At least thirty years old.
It doesn’t make any sense. Nobody could have endured for so long in Mars, without all the necessary equipment. Without water, a lot of water. Perhaps I’m really dying and my brain is offering me this last lucid dream, before switching off. Nonsense. I’m alive and I’m here. Whatever it is, there must be a logic explanation.
I turn to the light again. It’s coming from a small opening. I get closer and reach out. I touch a smooth, plastic surface. As I put my fingers on it, it draws back a bit, widening the glow. It’s a folding door. As I open it, I find an even bigger room, dimly lit by an emergency lamp. There are two large counters, with some bottles scattered on them, along with a sink, flasks, beakers, Bunsen burners, burettes. A small fridge grumbles in a corner. On another piece of furniture is a cylindrical instrument: an old centrifuge. That thing beside it seems to be a mass spectrometer. On the opposite side of the room is a chemical hood. I’ve never seen one like that; perhaps only in some photographs. I’m no doubt in a laboratory. Everything is clean and ordered, as if it’s used every day. A classic periodic table of elements is hanging on the wall. The NASA logo is imprinted on it. If I didn’t know it’s impossible, I would say I’ve travelled back in time. It would be more probable than any other explanation that comes to mind.

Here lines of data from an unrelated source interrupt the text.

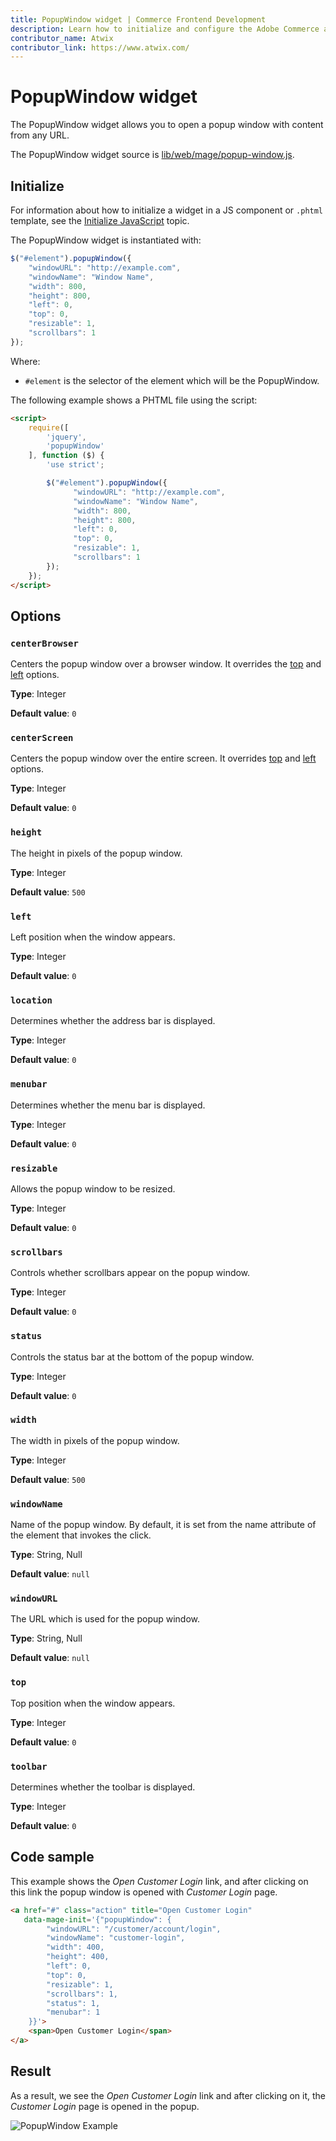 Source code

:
 ```yaml
---
title: PopupWindow widget | Commerce Frontend Development
description: Learn how to initialize and configure the Adobe Commerce and Magento Open Source PopupWindow widget.
contributor_name: Atwix
contributor_link: https://www.atwix.com/
---
```


# PopupWindow widget

The PopupWindow widget allows you to open a popup window with content from any URL.

The PopupWindow widget source is [lib/web/mage/popup-window.js][].

## Initialize

For information about how to initialize a widget in a JS component or `.phtml` template, see the [Initialize JavaScript][] topic.

The PopupWindow widget is instantiated with:

```javascript
$("#element").popupWindow({
    "windowURL": "http://example.com",
    "windowName": "Window Name",
    "width": 800,
    "height": 800,
    "left": 0,
    "top": 0,
    "resizable": 1,
    "scrollbars": 1
});
```

Where:

-  `#element` is the selector of the element which will be the PopupWindow.

The following example shows a PHTML file using the script:

```html
<script>
    require([
        'jquery',
        'popupWindow'
    ], function ($) {
        'use strict';

        $("#element").popupWindow({
              "windowURL": "http://example.com",
              "windowName": "Window Name",
              "width": 800,
              "height": 800,
              "left": 0,
              "top": 0,
              "resizable": 1,
              "scrollbars": 1
        });
    });
</script>
```

## Options

### `centerBrowser`

Centers the popup window over a browser window. It overrides the [top](#top) and [left](#left) options.

**Type**: Integer

**Default value**: `0`

### `centerScreen`

Centers the popup window over the entire screen. It overrides [top](#top) and [left](#left) options.

**Type**: Integer

**Default value**: `0`

### `height`

The height in pixels of the popup window.

**Type**: Integer

**Default value**: `500`

### `left`

Left position when the window appears.

**Type**: Integer

**Default value**: `0`

### `location`

Determines whether the address bar is displayed.

**Type**: Integer

**Default value**: `0`

### `menubar`

Determines whether the menu bar is displayed.

**Type**: Integer

**Default value**: `0`

### `resizable`

Allows the popup window to be resized.

**Type**: Integer

**Default value**: `0`

### `scrollbars`

Controls whether scrollbars appear on the popup window.

**Type**: Integer

**Default value**: `0`

### `status`

Controls the status bar at the bottom of the popup window.

**Type**: Integer

**Default value**: `0`

### `width`

The width in pixels of the popup window.

**Type**: Integer

**Default value**: `500`

### `windowName`

Name of the popup window. By default, it is set from the name attribute of the element that invokes the click.

**Type**: String, Null

**Default value**: `null`

### `windowURL`

The URL which is used for the popup window.

**Type**: String, Null

**Default value**: `null`

### `top`

Top position when the window appears.

**Type**: Integer

**Default value**: `0`

### `toolbar`

Determines whether the toolbar is displayed.

**Type**: Integer

**Default value**: `0`

## Code sample

This example shows the *Open Customer Login* link, and after clicking on this link the popup window is opened with *Customer Login* page.

```html
<a href="#" class="action" title="Open Customer Login"
   data-mage-init='{"popupWindow": {
        "windowURL": "/customer/account/login",
        "windowName": "customer-login",
        "width": 400,
        "height": 400,
        "left": 0,
        "top": 0,
        "resizable": 1,
        "scrollbars": 1,
        "status": 1,
        "menubar": 1
    }}'>
    <span>Open Customer Login</span>
</a>
```

## Result

As a result, we see the *Open Customer Login* link and after clicking on it, the *Customer Login* page is opened in the popup.

![PopupWindow Example](../../_images/javascript/popupWindow-widget-result.png)

<!-- Link Definitions -->
[lib/web/mage/popup-window.js]: https://github.com/magento/magento2/blob/2.4/lib/web/mage/popup-window.js
[Initialize JavaScript]: ../init.md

At once I feel a slight tremor coming from the floor. The glassware clinks. Then silence again, followed by a strange noise, like a deep puff. On the opposite wall is an airtight door, with a window. In the end this room isn’t so different from my laboratory, with the exception of the obsolete equipment. I can imagine what’s beyond that door.
I get closer to it. It has got a simple handle, but I can’t move it. It must be an emergency opening mechanism, to be used only when the electricity is out. Beside the jamb is a touch panel. Some climate data are on it: temperature, pressure, humidity, oxygen and carbon dioxide concentration. They would be quite normal values, if I were on Earth. I try to see through the window, but the glass is matted and it’s dark on the other side. I brush against the display, which comes to life.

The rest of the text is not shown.